> [Work instruction]: The listing is to be reproduced exactly, excluding its pictures.
▶
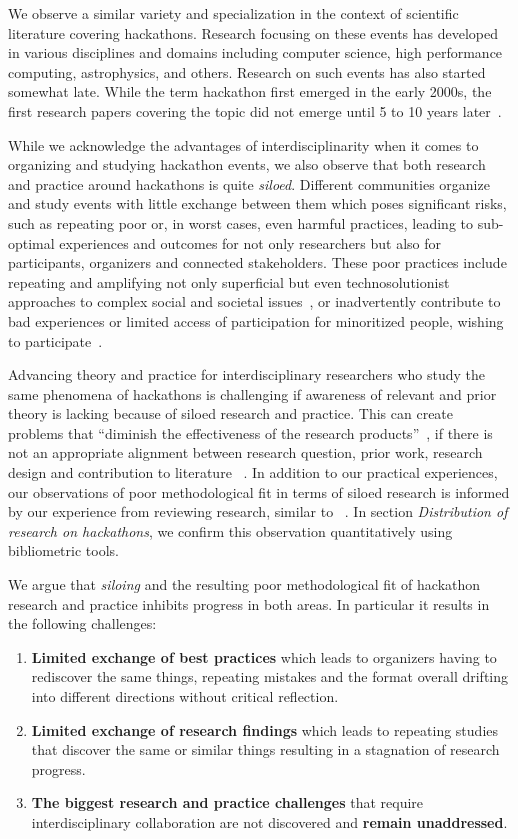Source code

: \documentclass{ieeeaccess}
\begin{document}
We observe a similar variety and specialization in the context of scientific literature covering hackathons. 
Research focusing on these events has developed in various disciplines and domains including computer science, high performance computing, astrophysics, and others. 
Research on such events has also started somewhat late. 
While the term hackathon first emerged in the early 2000s, the first research papers covering the topic did not emerge until 5 to 10 years later~\cite{falk202010}.

While we acknowledge the advantages of interdisciplinarity when it comes to organizing and studying hackathon events, we also observe that both research and practice around hackathons is quite \textit{siloed}. 
Different communities organize and study events with little exchange between them which poses significant risks, such as repeating poor or, in worst cases, even harmful practices, leading to sub-optimal experiences and outcomes for not only researchers but also for participants, organizers and connected stakeholders.
These poor practices include repeating and amplifying not only superficial but even technosolutionist approaches to complex social and societal issues~\cite{falk2021hackathons}, or inadvertently contribute to bad experiences or limited access of participation for minoritized people, wishing to participate~\cite{paganini2020}.

Advancing theory and practice for interdisciplinary researchers who study the same phenomena of hackathons is challenging if awareness of relevant and prior theory is lacking because of siloed research and practice. 
This can create problems that ``diminish the effectiveness of the research products''~\cite{edmondson2007methodological}, if there is not an appropriate alignment between research question, prior work, research design and contribution to literature ~\cite{edmondson2007methodological}.
In addition to our practical experiences, our observations of poor methodological fit in terms of siloed research is informed by our experience from reviewing research, similar to ~\cite{edmondson2007methodological}.
In section \textit{Distribution of research on hackathons}, we confirm this observation quantitatively using bibliometric tools.

We argue that \textit{siloing} and the resulting poor methodological fit of hackathon research and practice inhibits progress in both areas. 
In particular it results in the following challenges:
\begin{enumerate}
    \item \textbf{Limited exchange of best practices} which leads to organizers having to rediscover the same things, repeating mistakes and the format overall drifting into different directions without critical reflection.
    \item \textbf{Limited exchange of research findings} which leads to repeating studies that discover the same or similar things resulting in a stagnation of research progress.
    \item \textbf{The biggest research and practice challenges} that require interdisciplinary collaboration are not discovered and \textbf{remain unaddressed}.
\end{enumerate}
\end{document}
◀
> [Answer for this exercise]:
Source code

: \documentclass{ieeeaccess}
\begin{document}
We observe a similar variety and specialization in the context of scientific literature covering hackathons. 
Research focusing on these events has developed in various disciplines and domains including computer science, high performance computing, astrophysics, and others. 
Research on such events has also started somewhat late. 
While the term hackathon first emerged in the early 2000s, the first research papers covering the topic did not emerge until 5 to 10 years later~\cite{falk202010}.

While we acknowledge the advantages of interdisciplinarity when it comes to organizing and studying hackathon events, we also observe that both research and practice around hackathons is quite \textit{siloed}. 
Different communities organize and study events with little exchange between them which poses significant risks, such as repeating poor or, in worst cases, even harmful practices, leading to sub-optimal experiences and outcomes for not only researchers but also for participants, organizers and connected stakeholders.
These poor practices include repeating and amplifying not only superficial but even technosolutionist approaches to complex social and societal issues~\cite{falk2021hackathons}, or inadvertently contribute to bad experiences or limited access of participation for minoritized people, wishing to participate~\cite{paganini2020}.

Advancing theory and practice for interdisciplinary researchers who study the same phenomena of hackathons is challenging if awareness of relevant and prior theory is lacking because of siloed research and practice. 
This can create problems that ``diminish the effectiveness of the research products''~\cite{edmondson2007methodological}, if there is not an appropriate alignment between research question, prior work, research design and contribution to literature ~\cite{edmondson2007methodological}.
In addition to our practical experiences, our observations of poor methodological fit in terms of siloed research is informed by our experience from reviewing research, similar to ~\cite{edmondson2007methodological}.
In section \textit{Distribution of research on hackathons}, we confirm this observation quantitatively using bibliometric tools.

We argue that \textit{siloing} and the resulting poor methodological fit of hackathon research and practice inhibits progress in both areas. 
In particular it results in the following challenges:
\begin{enumerate}
    \item \textbf{Limited exchange of best practices} which leads to organizers having to rediscover the same things, repeating mistakes and the format overall drifting into different directions without critical reflection.
    \item \textbf{Limited exchange of research findings} which leads to repeating studies that discover the same or similar things resulting in a stagnation of research progress.
    \item \textbf{The biggest research and practice challenges} that require interdisciplinary collaboration are not discovered and \textbf{remain unaddressed}.
\end{enumerate}
\end{document}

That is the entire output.